Collected data entries:
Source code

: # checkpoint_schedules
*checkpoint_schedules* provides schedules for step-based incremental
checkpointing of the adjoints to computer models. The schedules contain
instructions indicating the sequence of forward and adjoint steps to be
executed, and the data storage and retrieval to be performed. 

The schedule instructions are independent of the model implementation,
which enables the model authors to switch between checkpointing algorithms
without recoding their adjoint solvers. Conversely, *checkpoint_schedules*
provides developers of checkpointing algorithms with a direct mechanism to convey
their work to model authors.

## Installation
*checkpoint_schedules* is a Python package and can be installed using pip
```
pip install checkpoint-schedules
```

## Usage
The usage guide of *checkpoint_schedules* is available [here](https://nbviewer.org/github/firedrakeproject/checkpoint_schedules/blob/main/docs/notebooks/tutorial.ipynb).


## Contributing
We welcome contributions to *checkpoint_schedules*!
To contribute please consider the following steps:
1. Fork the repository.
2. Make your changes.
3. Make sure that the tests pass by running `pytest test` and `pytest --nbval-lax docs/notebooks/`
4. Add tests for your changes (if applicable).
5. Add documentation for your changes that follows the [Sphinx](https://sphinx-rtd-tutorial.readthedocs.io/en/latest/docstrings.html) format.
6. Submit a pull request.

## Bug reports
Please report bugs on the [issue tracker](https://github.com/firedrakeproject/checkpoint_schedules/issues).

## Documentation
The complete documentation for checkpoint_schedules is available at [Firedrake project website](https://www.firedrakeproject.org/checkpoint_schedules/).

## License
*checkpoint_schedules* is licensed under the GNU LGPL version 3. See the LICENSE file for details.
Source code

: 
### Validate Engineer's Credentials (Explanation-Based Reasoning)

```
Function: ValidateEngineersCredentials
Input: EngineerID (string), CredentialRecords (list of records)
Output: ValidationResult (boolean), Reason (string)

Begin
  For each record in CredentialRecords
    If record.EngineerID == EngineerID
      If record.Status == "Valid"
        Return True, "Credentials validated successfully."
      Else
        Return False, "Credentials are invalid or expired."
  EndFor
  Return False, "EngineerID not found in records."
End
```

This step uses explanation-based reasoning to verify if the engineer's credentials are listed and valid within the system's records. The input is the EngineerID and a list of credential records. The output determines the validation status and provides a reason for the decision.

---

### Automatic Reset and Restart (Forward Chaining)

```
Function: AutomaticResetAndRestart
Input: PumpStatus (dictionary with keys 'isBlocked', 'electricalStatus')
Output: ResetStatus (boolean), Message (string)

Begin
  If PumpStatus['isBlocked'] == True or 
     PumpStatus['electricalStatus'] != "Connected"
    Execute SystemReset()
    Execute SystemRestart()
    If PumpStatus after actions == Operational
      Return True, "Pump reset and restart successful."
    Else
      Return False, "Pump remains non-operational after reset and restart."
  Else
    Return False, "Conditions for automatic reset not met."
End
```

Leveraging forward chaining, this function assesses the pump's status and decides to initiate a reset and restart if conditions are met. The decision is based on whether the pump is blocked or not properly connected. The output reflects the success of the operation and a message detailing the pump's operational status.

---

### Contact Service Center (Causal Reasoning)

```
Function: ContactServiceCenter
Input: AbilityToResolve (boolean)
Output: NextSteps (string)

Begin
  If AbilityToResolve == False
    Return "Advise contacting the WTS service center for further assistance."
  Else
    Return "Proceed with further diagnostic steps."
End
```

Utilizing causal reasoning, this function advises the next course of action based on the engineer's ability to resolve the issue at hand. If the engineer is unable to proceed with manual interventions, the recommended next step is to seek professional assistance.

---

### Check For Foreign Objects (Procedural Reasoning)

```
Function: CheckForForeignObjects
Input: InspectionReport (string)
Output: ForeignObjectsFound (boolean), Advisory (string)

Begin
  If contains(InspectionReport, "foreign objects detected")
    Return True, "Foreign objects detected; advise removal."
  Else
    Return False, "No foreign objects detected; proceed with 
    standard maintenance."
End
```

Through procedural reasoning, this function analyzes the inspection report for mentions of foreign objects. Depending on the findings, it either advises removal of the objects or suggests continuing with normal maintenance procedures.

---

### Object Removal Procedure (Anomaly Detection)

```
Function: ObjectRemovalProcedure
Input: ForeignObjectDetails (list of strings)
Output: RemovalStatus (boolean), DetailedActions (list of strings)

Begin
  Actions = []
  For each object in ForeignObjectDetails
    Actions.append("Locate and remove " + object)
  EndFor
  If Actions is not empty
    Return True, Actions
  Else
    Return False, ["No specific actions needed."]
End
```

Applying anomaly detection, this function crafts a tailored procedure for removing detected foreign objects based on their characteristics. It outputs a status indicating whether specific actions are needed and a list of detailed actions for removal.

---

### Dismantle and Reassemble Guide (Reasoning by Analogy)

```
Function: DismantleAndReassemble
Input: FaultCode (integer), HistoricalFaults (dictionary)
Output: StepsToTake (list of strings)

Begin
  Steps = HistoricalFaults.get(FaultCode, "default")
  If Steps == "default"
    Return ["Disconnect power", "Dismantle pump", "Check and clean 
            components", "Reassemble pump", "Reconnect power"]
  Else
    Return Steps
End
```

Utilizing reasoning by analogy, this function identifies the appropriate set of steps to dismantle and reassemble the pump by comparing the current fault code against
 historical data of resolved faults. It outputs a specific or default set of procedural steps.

Goal of the exercise: Repeat the records above in full, word for word.

Result for this exercise:
Source code

: # checkpoint_schedules
*checkpoint_schedules* provides schedules for step-based incremental
checkpointing of the adjoints to computer models. The schedules contain
instructions indicating the sequence of forward and adjoint steps to be
executed, and the data storage and retrieval to be performed. 

The schedule instructions are independent of the model implementation,
which enables the model authors to switch between checkpointing algorithms
without recoding their adjoint solvers. Conversely, *checkpoint_schedules*
provides developers of checkpointing algorithms with a direct mechanism to convey
their work to model authors.

## Installation
*checkpoint_schedules* is a Python package and can be installed using pip
```
pip install checkpoint-schedules
```

## Usage
The usage guide of *checkpoint_schedules* is available [here](https://nbviewer.org/github/firedrakeproject/checkpoint_schedules/blob/main/docs/notebooks/tutorial.ipynb).


## Contributing
We welcome contributions to *checkpoint_schedules*!
To contribute please consider the following steps:
1. Fork the repository.
2. Make your changes.
3. Make sure that the tests pass by running `pytest test` and `pytest --nbval-lax docs/notebooks/`
4. Add tests for your changes (if applicable).
5. Add documentation for your changes that follows the [Sphinx](https://sphinx-rtd-tutorial.readthedocs.io/en/latest/docstrings.html) format.
6. Submit a pull request.

## Bug reports
Please report bugs on the [issue tracker](https://github.com/firedrakeproject/checkpoint_schedules/issues).

## Documentation
The complete documentation for checkpoint_schedules is available at [Firedrake project website](https://www.firedrakeproject.org/checkpoint_schedules/).

## License
*checkpoint_schedules* is licensed under the GNU LGPL version 3. See the LICENSE file for details.
Source code

: 
### Validate Engineer's Credentials (Explanation-Based Reasoning)

```
Function: ValidateEngineersCredentials
Input: EngineerID (string), CredentialRecords (list of records)
Output: ValidationResult (boolean), Reason (string)

Begin
  For each record in CredentialRecords
    If record.EngineerID == EngineerID
      If record.Status == "Valid"
        Return True, "Credentials validated successfully."
      Else
        Return False, "Credentials are invalid or expired."
  EndFor
  Return False, "EngineerID not found in records."
End
```

This step uses explanation-based reasoning to verify if the engineer's credentials are listed and valid within the system's records. The input is the EngineerID and a list of credential records. The output determines the validation status and provides a reason for the decision.

---

### Automatic Reset and Restart (Forward Chaining)

```
Function: AutomaticResetAndRestart
Input: PumpStatus (dictionary with keys 'isBlocked', 'electricalStatus')
Output: ResetStatus (boolean), Message (string)

Begin
  If PumpStatus['isBlocked'] == True or 
     PumpStatus['electricalStatus'] != "Connected"
    Execute SystemReset()
    Execute SystemRestart()
    If PumpStatus after actions == Operational
      Return True, "Pump reset and restart successful."
    Else
      Return False, "Pump remains non-operational after reset and restart."
  Else
    Return False, "Conditions for automatic reset not met."
End
```

Leveraging forward chaining, this function assesses the pump's status and decides to initiate a reset and restart if conditions are met. The decision is based on whether the pump is blocked or not properly connected. The output reflects the success of the operation and a message detailing the pump's operational status.

---

### Contact Service Center (Causal Reasoning)

```
Function: ContactServiceCenter
Input: AbilityToResolve (boolean)
Output: NextSteps (string)

Begin
  If AbilityToResolve == False
    Return "Advise contacting the WTS service center for further assistance."
  Else
    Return "Proceed with further diagnostic steps."
End
```

Utilizing causal reasoning, this function advises the next course of action based on the engineer's ability to resolve the issue at hand. If the engineer is unable to proceed with manual interventions, the recommended next step is to seek professional assistance.

---

### Check For Foreign Objects (Procedural Reasoning)

```
Function: CheckForForeignObjects
Input: InspectionReport (string)
Output: ForeignObjectsFound (boolean), Advisory (string)

Begin
  If contains(InspectionReport, "foreign objects detected")
    Return True, "Foreign objects detected; advise removal."
  Else
    Return False, "No foreign objects detected; proceed with 
    standard maintenance."
End
```

Through procedural reasoning, this function analyzes the inspection report for mentions of foreign objects. Depending on the findings, it either advises removal of the objects or suggests continuing with normal maintenance procedures.

---

### Object Removal Procedure (Anomaly Detection)

```
Function: ObjectRemovalProcedure
Input: ForeignObjectDetails (list of strings)
Output: RemovalStatus (boolean), DetailedActions (list of strings)

Begin
  Actions = []
  For each object in ForeignObjectDetails
    Actions.append("Locate and remove " + object)
  EndFor
  If Actions is not empty
    Return True, Actions
  Else
    Return False, ["No specific actions needed."]
End
```

Applying anomaly detection, this function crafts a tailored procedure for removing detected foreign objects based on their characteristics. It outputs a status indicating whether specific actions are needed and a list of detailed actions for removal.

---

### Dismantle and Reassemble Guide (Reasoning by Analogy)

```
Function: DismantleAndReassemble
Input: FaultCode (integer), HistoricalFaults (dictionary)
Output: StepsToTake (list of strings)

Begin
  Steps = HistoricalFaults.get(FaultCode, "default")
  If Steps == "default"
    Return ["Disconnect power", "Dismantle pump", "Check and clean 
            components", "Reassemble pump", "Reconnect power"]
  Else
    Return Steps
End
```

Utilizing reasoning by analogy, this function identifies the appropriate set of steps to dismantle and reassemble the pump by comparing the current fault code against
 historical data of resolved faults. It outputs a specific or default set of procedural steps.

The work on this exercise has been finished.